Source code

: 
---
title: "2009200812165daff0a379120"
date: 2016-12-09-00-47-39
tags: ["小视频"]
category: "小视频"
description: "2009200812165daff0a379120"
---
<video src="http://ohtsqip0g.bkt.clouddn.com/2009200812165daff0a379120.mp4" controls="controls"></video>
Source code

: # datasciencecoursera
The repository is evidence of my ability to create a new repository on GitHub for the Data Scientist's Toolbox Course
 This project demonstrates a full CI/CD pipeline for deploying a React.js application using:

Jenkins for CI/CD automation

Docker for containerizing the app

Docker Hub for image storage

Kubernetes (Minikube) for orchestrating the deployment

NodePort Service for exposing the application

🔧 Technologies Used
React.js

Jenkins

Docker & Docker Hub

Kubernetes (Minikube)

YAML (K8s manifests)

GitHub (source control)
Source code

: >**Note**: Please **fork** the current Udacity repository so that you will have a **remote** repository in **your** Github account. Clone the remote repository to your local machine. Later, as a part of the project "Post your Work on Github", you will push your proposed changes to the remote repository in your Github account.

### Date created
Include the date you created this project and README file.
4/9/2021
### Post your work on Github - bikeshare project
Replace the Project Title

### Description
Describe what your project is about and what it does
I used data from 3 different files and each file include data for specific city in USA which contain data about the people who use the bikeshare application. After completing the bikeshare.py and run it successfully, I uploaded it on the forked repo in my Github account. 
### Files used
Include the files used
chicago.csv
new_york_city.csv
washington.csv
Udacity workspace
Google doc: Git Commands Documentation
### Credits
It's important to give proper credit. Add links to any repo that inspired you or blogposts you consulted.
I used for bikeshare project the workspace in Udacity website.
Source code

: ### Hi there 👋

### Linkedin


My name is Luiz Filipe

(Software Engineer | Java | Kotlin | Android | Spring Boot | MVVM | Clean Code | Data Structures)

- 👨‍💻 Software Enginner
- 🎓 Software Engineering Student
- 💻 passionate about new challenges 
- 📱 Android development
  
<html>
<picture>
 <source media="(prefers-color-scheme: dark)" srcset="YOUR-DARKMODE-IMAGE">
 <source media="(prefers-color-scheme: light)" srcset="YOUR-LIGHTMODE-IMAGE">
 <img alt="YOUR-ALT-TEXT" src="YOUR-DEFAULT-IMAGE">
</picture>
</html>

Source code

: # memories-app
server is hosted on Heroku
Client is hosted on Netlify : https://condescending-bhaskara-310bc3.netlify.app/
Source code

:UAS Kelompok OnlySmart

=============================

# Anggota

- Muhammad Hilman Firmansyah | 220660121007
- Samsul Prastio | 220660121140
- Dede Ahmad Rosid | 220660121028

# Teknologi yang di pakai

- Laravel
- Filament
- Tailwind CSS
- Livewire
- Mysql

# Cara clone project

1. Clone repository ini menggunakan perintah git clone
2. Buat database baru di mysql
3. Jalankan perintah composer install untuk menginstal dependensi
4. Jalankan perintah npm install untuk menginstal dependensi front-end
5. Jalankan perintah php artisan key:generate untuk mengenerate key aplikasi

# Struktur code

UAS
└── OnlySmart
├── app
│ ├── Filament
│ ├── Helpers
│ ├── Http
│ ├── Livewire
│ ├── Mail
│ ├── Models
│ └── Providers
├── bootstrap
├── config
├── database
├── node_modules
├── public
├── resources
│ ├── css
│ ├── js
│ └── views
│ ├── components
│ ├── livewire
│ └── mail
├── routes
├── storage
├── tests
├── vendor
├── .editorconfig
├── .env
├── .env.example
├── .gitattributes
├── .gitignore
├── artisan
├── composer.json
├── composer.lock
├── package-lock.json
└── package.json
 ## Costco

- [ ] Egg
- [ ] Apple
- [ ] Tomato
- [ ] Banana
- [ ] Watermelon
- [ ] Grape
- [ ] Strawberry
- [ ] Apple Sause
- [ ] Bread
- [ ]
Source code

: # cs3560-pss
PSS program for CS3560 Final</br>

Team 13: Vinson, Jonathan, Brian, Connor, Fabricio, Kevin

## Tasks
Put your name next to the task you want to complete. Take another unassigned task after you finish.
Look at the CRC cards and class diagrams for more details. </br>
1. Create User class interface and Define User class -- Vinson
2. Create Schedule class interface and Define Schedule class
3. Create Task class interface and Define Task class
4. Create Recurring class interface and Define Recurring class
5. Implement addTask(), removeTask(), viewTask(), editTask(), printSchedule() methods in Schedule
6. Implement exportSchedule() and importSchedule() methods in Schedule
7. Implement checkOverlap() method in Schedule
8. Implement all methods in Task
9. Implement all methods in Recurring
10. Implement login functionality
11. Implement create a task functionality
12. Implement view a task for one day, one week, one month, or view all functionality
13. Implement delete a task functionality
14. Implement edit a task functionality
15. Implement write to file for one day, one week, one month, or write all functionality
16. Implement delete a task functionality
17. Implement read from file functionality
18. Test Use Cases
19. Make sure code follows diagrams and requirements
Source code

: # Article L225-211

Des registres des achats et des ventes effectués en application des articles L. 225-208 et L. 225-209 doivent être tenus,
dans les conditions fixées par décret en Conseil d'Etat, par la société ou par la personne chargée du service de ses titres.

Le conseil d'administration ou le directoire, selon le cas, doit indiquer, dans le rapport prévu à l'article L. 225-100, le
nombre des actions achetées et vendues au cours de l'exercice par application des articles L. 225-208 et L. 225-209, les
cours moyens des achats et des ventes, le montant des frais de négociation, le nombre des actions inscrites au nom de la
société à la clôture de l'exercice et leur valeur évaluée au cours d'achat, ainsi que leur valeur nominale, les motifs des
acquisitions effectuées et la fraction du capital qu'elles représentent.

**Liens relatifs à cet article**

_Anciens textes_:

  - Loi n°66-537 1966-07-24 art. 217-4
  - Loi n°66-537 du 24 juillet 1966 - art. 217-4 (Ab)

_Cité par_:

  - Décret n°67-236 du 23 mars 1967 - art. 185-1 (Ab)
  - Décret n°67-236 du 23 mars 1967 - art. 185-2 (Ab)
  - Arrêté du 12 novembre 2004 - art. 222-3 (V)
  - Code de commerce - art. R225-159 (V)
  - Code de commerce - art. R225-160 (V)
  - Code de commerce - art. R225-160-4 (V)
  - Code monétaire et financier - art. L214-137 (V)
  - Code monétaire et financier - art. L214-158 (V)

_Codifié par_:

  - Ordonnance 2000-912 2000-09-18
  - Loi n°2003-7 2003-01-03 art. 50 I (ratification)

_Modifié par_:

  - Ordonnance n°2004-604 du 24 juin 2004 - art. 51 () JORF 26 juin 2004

══════

#### WORK INSTRUCTION:
Lines from the top of the entries above to the line that contains "Udacity workspace" should be set down exactly, please, with both ends kept and nothing added.

#### SOLVED PROBLEM:
Source code

: 
---
title: "2009200812165daff0a379120"
date: 2016-12-09-00-47-39
tags: ["小视频"]
category: "小视频"
description: "2009200812165daff0a379120"
---
<video src="http://ohtsqip0g.bkt.clouddn.com/2009200812165daff0a379120.mp4" controls="controls"></video>
Source code

: # datasciencecoursera
The repository is evidence of my ability to create a new repository on GitHub for the Data Scientist's Toolbox Course
 This project demonstrates a full CI/CD pipeline for deploying a React.js application using:

Jenkins for CI/CD automation

Docker for containerizing the app

Docker Hub for image storage

Kubernetes (Minikube) for orchestrating the deployment

NodePort Service for exposing the application

🔧 Technologies Used
React.js

Jenkins

Docker & Docker Hub

Kubernetes (Minikube)

YAML (K8s manifests)

GitHub (source control)
Source code

: >**Note**: Please **fork** the current Udacity repository so that you will have a **remote** repository in **your** Github account. Clone the remote repository to your local machine. Later, as a part of the project "Post your Work on Github", you will push your proposed changes to the remote repository in your Github account.

### Date created
Include the date you created this project and README file.
4/9/2021
### Post your work on Github - bikeshare project
Replace the Project Title

### Description
Describe what your project is about and what it does
I used data from 3 different files and each file include data for specific city in USA which contain data about the people who use the bikeshare application. After completing the bikeshare.py and run it successfully, I uploaded it on the forked repo in my Github account. 
### Files used
Include the files used
chicago.csv
new_york_city.csv
washington.csv
Udacity workspace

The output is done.